Alzarsi e muoversi nel buio, arrivare al divano, accendere la tv, portare il volume a zero, vedere che Philadelphia è 5-0 con Milwaukee.
Chiudere gli occhi. Riaprirli. Far passare un’ora.
Decidere che oggi si resta a casa un’ora in più.
Tornare a letto.
Sentire una stanchezza infinita.
Pensare ai bagagli da fare, all’offerta da mandare, ai piani della prossima settimana da stendere, all’amico da incontrare dall’altra parte del mondo.
Girarsi sull’altro fianco, pensare alla mail più difficile dell’anno, che adesso resta salvata nei Draft e aspetta solo di essere spedita.

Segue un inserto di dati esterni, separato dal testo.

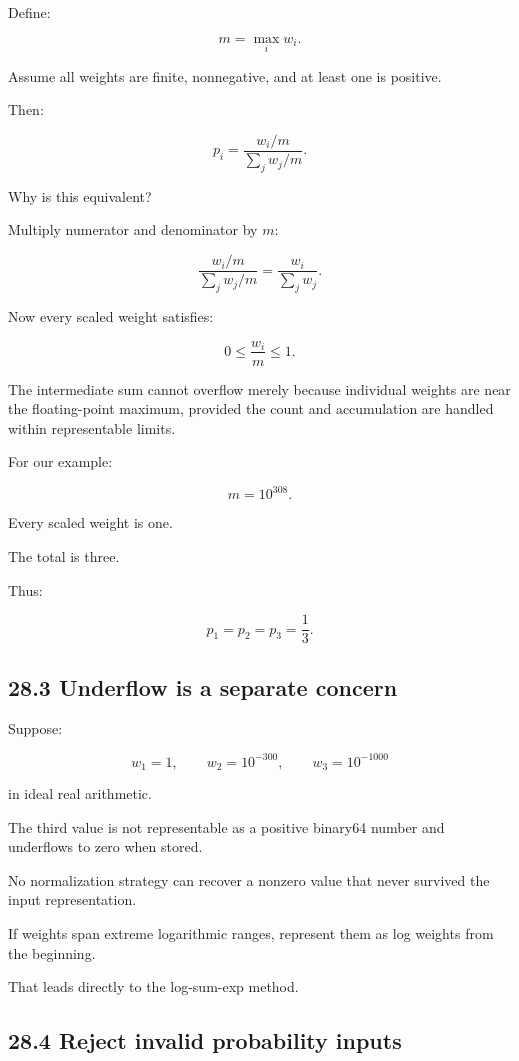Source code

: Define:

\[ \boxed{ m=\max_iw_i }. \]

Assume all weights are finite, nonnegative, and at least one is positive.

Then:

\[ p_i= \frac{w_i/m}{\sum_jw_j/m}. \]

Why is this equivalent?

Multiply numerator and denominator by \(m\):

\[ \frac{w_i/m}{\sum_jw_j/m} = \frac{w_i}{\sum_jw_j}. \]

Now every scaled weight satisfies:

\[ 0\le\frac{w_i}{m}\le1. \]

The intermediate sum cannot overflow merely because individual weights are near the floating-point maximum, provided the count and accumulation are handled within representable limits.

For our example:

\[ m=10^{308}. \]

Every scaled weight is one.

The total is three.

Thus:

\[ \boxed{ p_1=p_2=p_3=\frac13 }. \]

\subsection{28.3 Underflow is a separate concern}\label{02-foundations-ii-ch031-underflow-is-a-separate-concern}

\hypertarget{02-foundations-ii-ch031-underflow-is-a-separate-concern}{}

Suppose:

\[ w_1=1, \qquad w_2=10^{-300}, \qquad w_3=10^{-1000} \]

in ideal real arithmetic.

The third value is not representable as a positive binary64 number and underflows to zero when stored.

No normalization strategy can recover a nonzero value that never survived the input representation.

If weights span extreme logarithmic ranges, represent them as log weights from the beginning.

That leads directly to the log-sum-exp method.

\subsection{28.4 Reject invalid probability inputs}\label{02-foundations-ii-ch031-reject-invalid-probability-inputs}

Decidere di attendere un giorno ancora, chiedersi che effetto sortirà, e imporsi di non pensarci, non per il prossimo quarto d’ora.
Sentire i rumori del palazzo che si sveglia, la corsa dell’ascensore, la porta dei vicini, il caffè che sale nella moka.
Stendersi sulla schiena, avvertire i muscoli rattrappiti, stirare le gambe, sentire chiaramente l’età del proprio corpo.
Sentire una stanchezza infinita.
Non riuscire ad aspettare un’ora.
Alzarsi, fare la doccia, farla un po’ più calda del solito.
Aprire la lavatrice, stendere il bucato, andare a svegliare la bambina, sentirsi chiedere “come mai sei qui”. Guardarla in faccia nella penombra e trovarla bella in modo doloroso. Chinarsi, baciarla sulla guancia, farsi baciare, sentire che non c’è nessuno al mondo che ti ama in quel modo, e provare ancora dolore.
Fare colazione, evitare le notizie in tv, cambiare idea sulle scarpe, controllare chiavi, soldi e telefono.
Salutare.
Avvicinarsi alla porta. Andare avanti: non a dispetto degli altri, ma di se stessi.